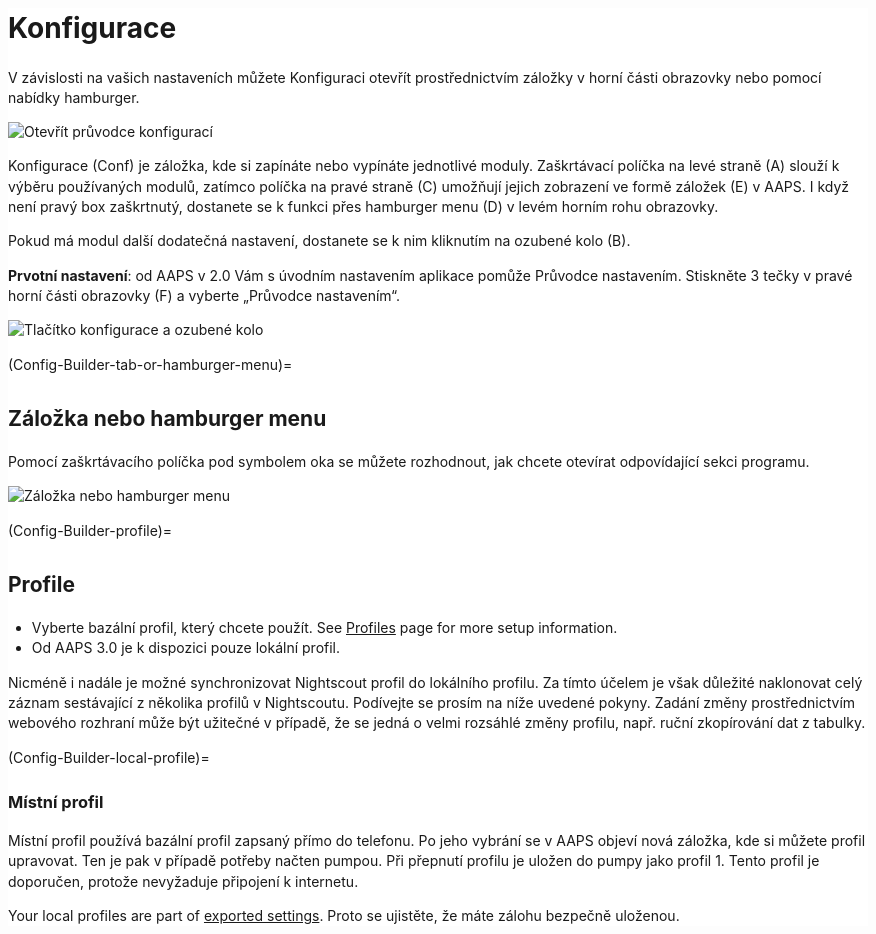 # Konfigurace

V závislosti na vašich nastaveních můžete Konfiguraci otevřít prostřednictvím záložky v horní části obrazovky nebo pomocí nabídky hamburger.

![Otevřít průvodce konfigurací](../images/ConfBuild_Open_AAPS30.png)

Konfigurace (Conf) je záložka, kde si zapínáte nebo vypínáte jednotlivé moduly. Zaškrtávací políčka na levé straně (A) slouží k výběru používaných modulů, zatímco políčka na pravé straně (C) umožňují jejich zobrazení ve formě záložek (E) v AAPS. I když není pravý box zaškrtnutý, dostanete se k funkci přes hamburger menu (D) v levém horním rohu obrazovky.

Pokud má modul další dodatečná nastavení, dostanete se k nim kliknutím na ozubené kolo (B).

**Prvotní nastavení**: od AAPS v 2.0 Vám s úvodním nastavením aplikace pomůže Průvodce nastavením. Stiskněte 3 tečky v pravé horní části obrazovky (F) a vyberte „Průvodce nastavením“.

![Tlačítko konfigurace a ozubené kolo](../images/ConfBuild_ConfigBuilder_AAPS30.png)

(Config-Builder-tab-or-hamburger-menu)=

## Záložka nebo hamburger menu

Pomocí zaškrtávacího políčka pod symbolem oka se můžete rozhodnout, jak chcete otevírat odpovídající sekci programu.

![Záložka nebo hamburger menu](../images/ConfBuild_TabOrHH_AAPS30.png)

(Config-Builder-profile)=

## Profile

* Vyberte bazální profil, který chcete použít. See [Profiles](../DailyLifeWithAaps/ProfileSwitch-ProfilePercentage.md) page for more setup information.
* Od AAPS 3.0 je k dispozici pouze lokální profil.

Nicméně i nadále je možné synchronizovat Nightscout profil do lokálního profilu. Za tímto účelem je však důležité naklonovat celý záznam sestávající z několika profilů v Nightscoutu. Podívejte se prosím na níže uvedené pokyny. Zadání změny prostřednictvím webového rozhraní může být užitečné v případě, že se jedná o velmi rozsáhlé změny profilu, např. ruční zkopírování dat z tabulky.

(Config-Builder-local-profile)=

### Místní profil

Místní profil používá bazální profil zapsaný přímo do telefonu. Po jeho vybrání se v AAPS objeví nová záložka, kde si můžete profil upravovat. Ten je pak v případě potřeby načten pumpou. Při přepnutí profilu je uložen do pumpy jako profil 1. Tento profil je doporučen, protože nevyžaduje připojení k internetu.

Your local profiles are part of [exported settings](../Maintenance/ExportImportSettings.md). Proto se ujistěte, že máte zálohu bezpečně uloženou.
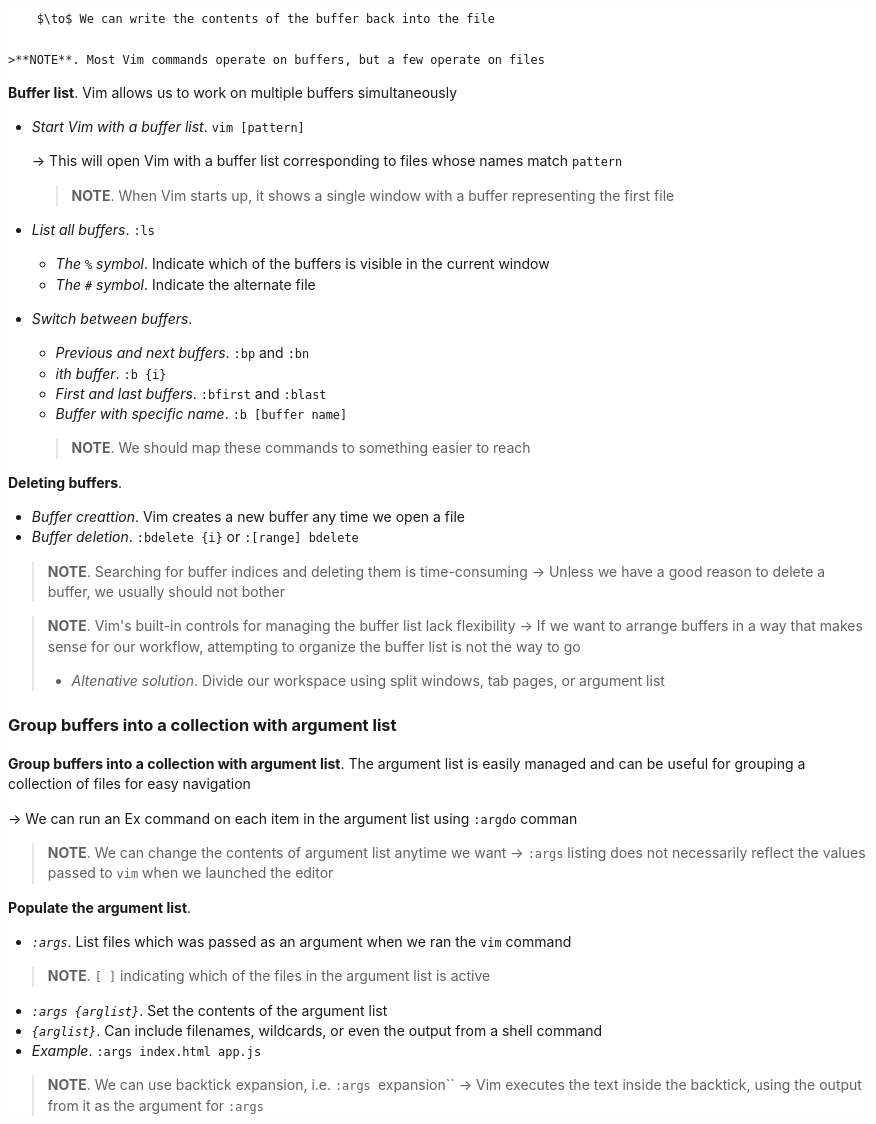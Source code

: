         $\to$ We can write the contents of the buffer back into the file

    >**NOTE**. Most Vim commands operate on buffers, but a few operate on files

**Buffer list**. Vim allows us to work on multiple buffers simultaneously
* *Start Vim with a buffer list*. `vim [pattern]`

    $\to$ This will open Vim with a buffer list corresponding to files whose names match `pattern`

    >**NOTE**. When Vim starts up, it shows a single window with a buffer representing the first file

* *List all buffers*. `:ls`
    * *The `%` symbol*. Indicate which of the buffers is visible in the current window
    * *The `#` symbol*. Indicate the alternate file

* *Switch between buffers*.
    * *Previous and next buffers*. `:bp` and `:bn`
    * *$i$th buffer*. `:b {i}`
    * *First and last buffers*. `:bfirst` and `:blast`
    * *Buffer with specific name*. `:b [buffer name]`

    >**NOTE**. We should map these commands to something easier to reach

**Deleting buffers**.
* *Buffer creattion*. Vim creates a new buffer any time we open a file
* *Buffer deletion*. `:bdelete {i}` or `:[range] bdelete`

>**NOTE**. Searching for buffer indices and deleting them is time-consuming
>$\to$ Unless we have a good reason to delete a buffer, we usually should not bother

>**NOTE**. Vim's built-in controls for managing the buffer list lack flexibility
>$\to$ If we want to arrange buffers in a way that makes sense for our workflow, attempting to organize the buffer list is not the way to go
>* *Altenative solution*. Divide our workspace using split windows, tab pages, or argument list

### Group buffers into a collection with argument list
**Group buffers into a collection with argument list**. The argument list is easily managed and can be useful for grouping a collection of files for easy navigation

$\to$ We can run an Ex command on each item in the argument list using `:argdo` comman

>**NOTE**. We can change the contents of argument list anytime we want
>$\to$ `:args` listing does not necessarily reflect the values passed to `vim` when we launched the editor

**Populate the argument list**.
* *`:args`*. List files which was passed as an argument when we ran the `vim` command

>**NOTE**. `[ ]` indicating which of the files in the argument list is active

* *`:args {arglist}`*. Set the contents of the argument list
* *`{arglist}`*. Can include filenames, wildcards, or even the output from a shell command
* *Example*. `:args index.html app.js`

>**NOTE**. We can use backtick expansion, i.e. `:args `expansion``
>$\to$ Vim executes the text inside the backtick, using the output from it as the argument for `:args`
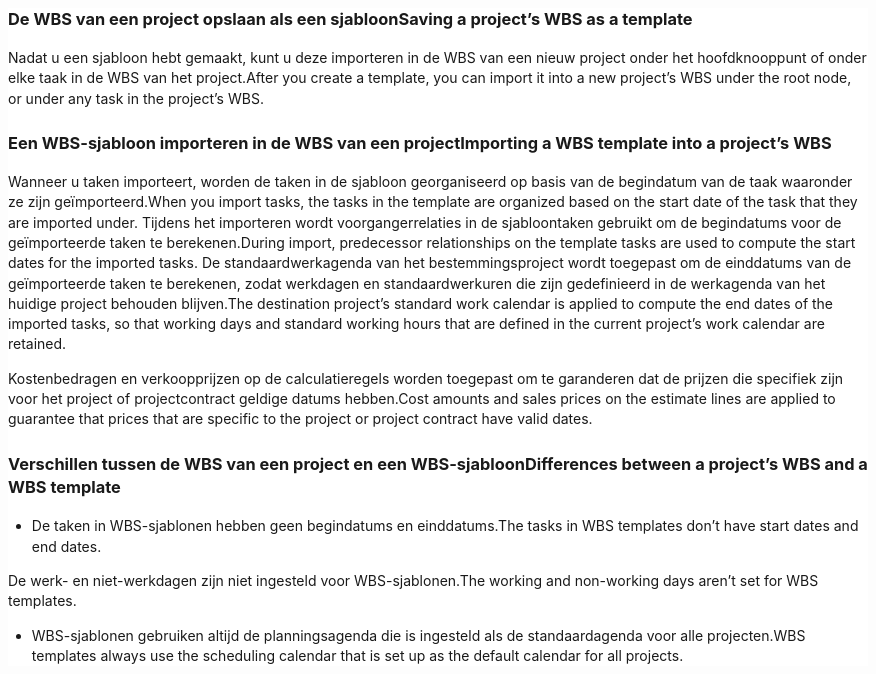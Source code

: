 ### <a name="saving-a-projects-wbs-as-a-template"></a><span data-ttu-id="5e90d-351">De WBS van een project opslaan als een sjabloon</span><span class="sxs-lookup"><span data-stu-id="5e90d-351">Saving a project’s WBS as a template</span></span>

<span data-ttu-id="5e90d-352">Nadat u een sjabloon hebt gemaakt, kunt u deze importeren in de WBS van een nieuw project onder het hoofdknooppunt of onder elke taak in de WBS van het project.</span><span class="sxs-lookup"><span data-stu-id="5e90d-352">After you create a template, you can import it into a new project’s WBS under the root node, or under any task in the project’s WBS.</span></span>

### <a name="importing-a-wbs-template-into-a-projects-wbs"></a><span data-ttu-id="5e90d-353">Een WBS-sjabloon importeren in de WBS van een project</span><span class="sxs-lookup"><span data-stu-id="5e90d-353">Importing a WBS template into a project’s WBS</span></span>

<span data-ttu-id="5e90d-354">Wanneer u taken importeert, worden de taken in de sjabloon georganiseerd op basis van de begindatum van de taak waaronder ze zijn geïmporteerd.</span><span class="sxs-lookup"><span data-stu-id="5e90d-354">When you import tasks, the tasks in the template are organized based on the start date of the task that they are imported under.</span></span> <span data-ttu-id="5e90d-355">Tijdens het importeren wordt voorgangerrelaties in de sjabloontaken gebruikt om de begindatums voor de geïmporteerde taken te berekenen.</span><span class="sxs-lookup"><span data-stu-id="5e90d-355">During import, predecessor relationships on the template tasks are used to compute the start dates for the imported tasks.</span></span> <span data-ttu-id="5e90d-356">De standaardwerkagenda van het bestemmingsproject wordt toegepast om de einddatums van de geïmporteerde taken te berekenen, zodat werkdagen en standaardwerkuren die zijn gedefinieerd in de werkagenda van het huidige project behouden blijven.</span><span class="sxs-lookup"><span data-stu-id="5e90d-356">The destination project’s standard work calendar is applied to compute the end dates of the imported tasks, so that working days and standard working hours that are defined in the current project’s work calendar are retained.</span></span> 

<span data-ttu-id="5e90d-357">Kostenbedragen en verkoopprijzen op de calculatieregels worden toegepast om te garanderen dat de prijzen die specifiek zijn voor het project of projectcontract geldige datums hebben.</span><span class="sxs-lookup"><span data-stu-id="5e90d-357">Cost amounts and sales prices on the estimate lines are applied to guarantee that prices that are specific to the project or project contract have valid dates.</span></span>

### <a name="differences-between-a-projects-wbs-and-a-wbs-template"></a><span data-ttu-id="5e90d-358">Verschillen tussen de WBS van een project en een WBS-sjabloon</span><span class="sxs-lookup"><span data-stu-id="5e90d-358">Differences between a project’s WBS and a WBS template</span></span>

-   <span data-ttu-id="5e90d-359">De taken in WBS-sjablonen hebben geen begindatums en einddatums.</span><span class="sxs-lookup"><span data-stu-id="5e90d-359">The tasks in WBS templates don’t have start dates and end dates.</span></span>

<span data-ttu-id="5e90d-360">De werk- en niet-werkdagen zijn niet ingesteld voor WBS-sjablonen.</span><span class="sxs-lookup"><span data-stu-id="5e90d-360">The working and non-working days aren’t set for WBS templates.</span></span>

-   <span data-ttu-id="5e90d-361">WBS-sjablonen gebruiken altijd de planningsagenda die is ingesteld als de standaardagenda voor alle projecten.</span><span class="sxs-lookup"><span data-stu-id="5e90d-361">WBS templates always use the scheduling calendar that is set up as the default calendar for all projects.</span></span>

-=-=-=-=-

> _Task prompt_: Leave the pictures out. Output, exactly, the lines of the material above starting at the line containing "with specific name*." and ending at the line containing "as a template</span></span>".

> _Your response_:
    * *Buffer with specific name*. `:b [buffer name]`

    >**NOTE**. We should map these commands to something easier to reach

**Deleting buffers**.
* *Buffer creattion*. Vim creates a new buffer any time we open a file
* *Buffer deletion*. `:bdelete {i}` or `:[range] bdelete`

>**NOTE**. Searching for buffer indices and deleting them is time-consuming
>$\to$ Unless we have a good reason to delete a buffer, we usually should not bother

>**NOTE**. Vim's built-in controls for managing the buffer list lack flexibility
>$\to$ If we want to arrange buffers in a way that makes sense for our workflow, attempting to organize the buffer list is not the way to go
>* *Altenative solution*. Divide our workspace using split windows, tab pages, or argument list

### Group buffers into a collection with argument list
**Group buffers into a collection with argument list**. The argument list is easily managed and can be useful for grouping a collection of files for easy navigation

$\to$ We can run an Ex command on each item in the argument list using `:argdo` comman

>**NOTE**. We can change the contents of argument list anytime we want
>$\to$ `:args` listing does not necessarily reflect the values passed to `vim` when we launched the editor

**Populate the argument list**.
* *`:args`*. List files which was passed as an argument when we ran the `vim` command

>**NOTE**. `[ ]` indicating which of the files in the argument list is active

* *`:args {arglist}`*. Set the contents of the argument list
* *`{arglist}`*. Can include filenames, wildcards, or even the output from a shell command
* *Example*. `:args index.html app.js`

>**NOTE**. We can use backtick expansion, i.e. `:args `expansion``
>$\to$ Vim executes the text inside the backtick, using the output from it as the argument for `:args`
Source code

: ### <a name="saving-a-projects-wbs-as-a-template"></a><span data-ttu-id="5e90d-351">De WBS van een project opslaan als een sjabloon</span><span class="sxs-lookup"><span data-stu-id="5e90d-351">Saving a project’s WBS as a template</span></span>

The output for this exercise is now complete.